This Gemara is dealt with by Rav Elchonon Wasserman in קובץ מאמרים - מאמר על תשובה who helps to give us a bit more of an idea as to the functioning of this regret.
As with all good answers - one needs to ask another question by way of introduction....
Rav Elchonon bases his question off Mesillas Yesharim chapt. 4 that points to the fact that if Hashem only had Middas HaDin (the attribute of judgement), we would stand no chance as strict punishment would be meted out accordingly. It is only due to the fact that He also has gifted us with Middas HaRachamim (the attribute of mercy) that we have the ability to correct our past misdeeds, and through Teshuva (repentance) we can erase previous sins in their entirety.
Yet the above cited Gemara demonstrates that regret uproots all of one's mitzvos and therefore how can the Ramchal say that the power of teshuva stems from middas harachamim? It would seem that the notion of 'regret' is strong enough on its own merit - i.e. in the same way regret can erase the bad, it can also erase the good? The implication from mesillas yesharim is that Hashem alone has the capacity to erase sin whereas our Gemara says that the power lies with regretting the action.
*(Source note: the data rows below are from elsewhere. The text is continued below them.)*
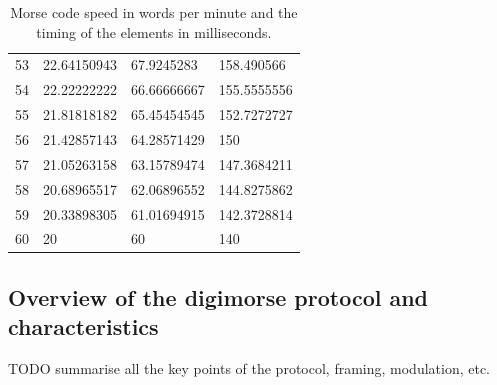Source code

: \documentclass[a4paper]{tufte-handout}
\begin{document}
\begin{table}[!h]
\begin{tabular}{llll}
            53 & 22.64150943 & 67.9245283 & 158.490566 \\
            54 & 22.22222222 & 66.66666667 & 155.5555556 \\
            55 & 21.81818182 & 65.45454545 & 152.7272727 \\
            56 & 21.42857143 & 64.28571429 & 150 \\
            57 & 21.05263158 & 63.15789474 & 147.3684211 \\
            58 & 20.68965517 & 62.06896552 & 144.8275862 \\
            59 & 20.33898305 & 61.01694915 & 142.3728814 \\
            60 & 20 & 60 & 140 \\
            \bottomrule
        \end{tabular}
        \caption{Morse code speed in words per minute and the timing of the elements in milliseconds.}
        \label{tab:morsetab}
    \end{table}

\subsection{Overview of the digimorse protocol and characteristics}

TODO summarise all the key points of the protocol, framing, modulation, etc.

\pagebreak


\end{document}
He brings two answers from his Rebbi the Chofetz Chaim that; 1 - teshuva mei'yirah (repentance borne out of fear) spurs a person on to repent out of fear of the possible punishment and not through regret. 2 - Conversely if the repentance was borne out of love (teshuva mei'ahava) it helps to reformat the act into a mitzvah, but doesn't erase the sin.
So it would seem that regret is a different element in its own merit. At this point I started hunting around on the internet to see if anyone builds off Rav Wasserman's point and I found an amazing article here.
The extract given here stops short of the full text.